→ ACTION ITEM:
Where a line of the records contains the word "services", show that line.

→ EXTRACTED DATA:

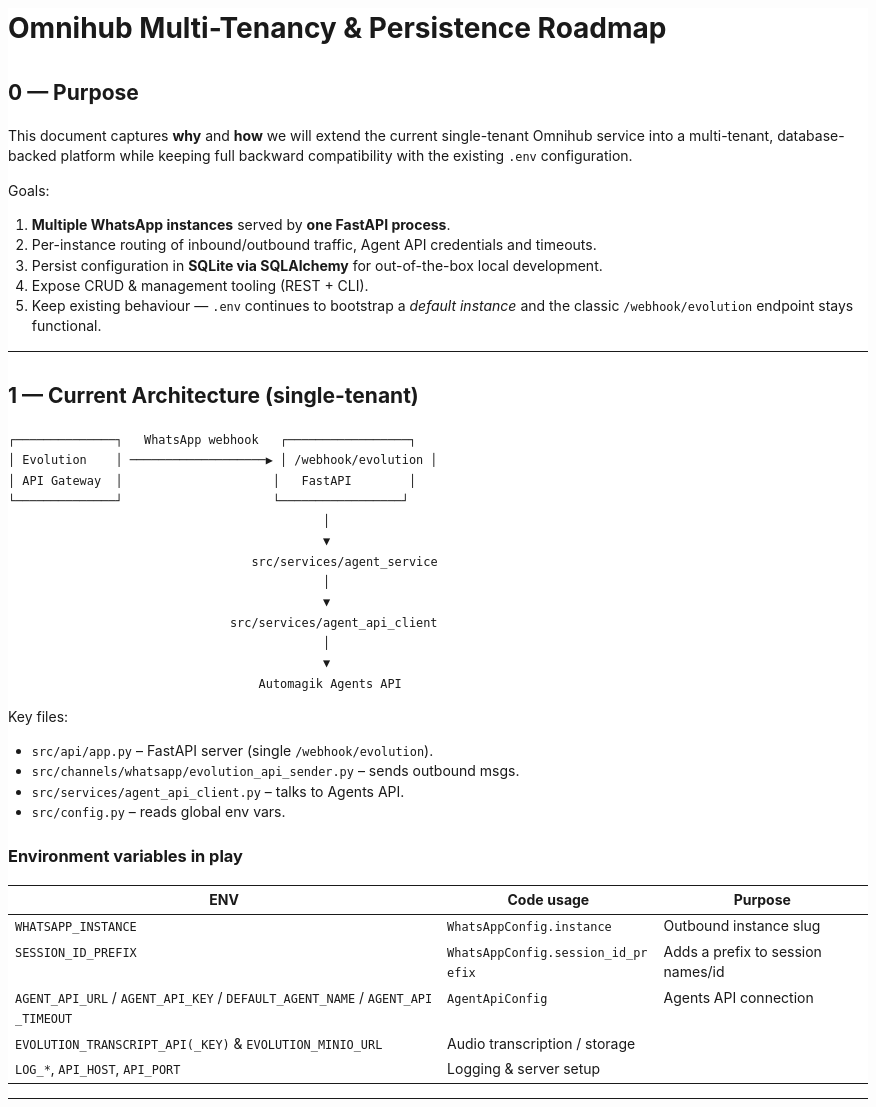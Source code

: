 # Omnihub Multi-Tenancy & Persistence Roadmap

## 0 — Purpose
This document captures **why** and **how** we will extend the current single-tenant Omnihub service into a multi-tenant, database-backed platform while keeping full backward compatibility with the existing `.env` configuration.

Goals:
1. **Multiple WhatsApp instances** served by **one FastAPI process**.
2. Per-instance routing of inbound/outbound traffic, Agent API credentials and timeouts.
3. Persist configuration in **SQLite via SQLAlchemy** for out-of-the-box local development.
4. Expose CRUD & management tooling (REST + CLI).
5. Keep existing behaviour — `.env` continues to bootstrap a *default instance* and the classic `/webhook/evolution` endpoint stays functional.

---
## 1 — Current Architecture (single-tenant)
```
┌──────────────┐   WhatsApp webhook   ┌─────────────────┐
│ Evolution    │ ───────────────────▶ │ /webhook/evolution │
│ API Gateway  │                     │   FastAPI        │
└──────────────┘                     └─────────────────┘
                                            │
                                            ▼
                                  src/services/agent_service
                                            │
                                            ▼
                               src/services/agent_api_client
                                            │
                                            ▼
                                   Automagik Agents API
```
Key files:
* `src/api/app.py` – FastAPI server (single `/webhook/evolution`).
* `src/channels/whatsapp/evolution_api_sender.py` – sends outbound msgs.
* `src/services/agent_api_client.py` – talks to Agents API.
* `src/config.py` – reads global env vars.

### Environment variables in play
| ENV | Code usage | Purpose |
|------|------------|---------|
| `WHATSAPP_INSTANCE` | `WhatsAppConfig.instance` | Outbound instance slug |
| `SESSION_ID_PREFIX` | `WhatsAppConfig.session_id_prefix` | Adds a prefix to session names/id |
| `AGENT_API_URL` / `AGENT_API_KEY` / `DEFAULT_AGENT_NAME` / `AGENT_API_TIMEOUT` | `AgentApiConfig` | Agents API connection |
| `EVOLUTION_TRANSCRIPT_API(_KEY)` & `EVOLUTION_MINIO_URL` | Audio transcription / storage |
| `LOG_*`, `API_HOST`, `API_PORT` | Logging & server setup |

---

→ SOLVED EXERCISE:
                                  src/services/agent_service
                               src/services/agent_api_client
* `src/services/agent_api_client.py` – talks to Agents API.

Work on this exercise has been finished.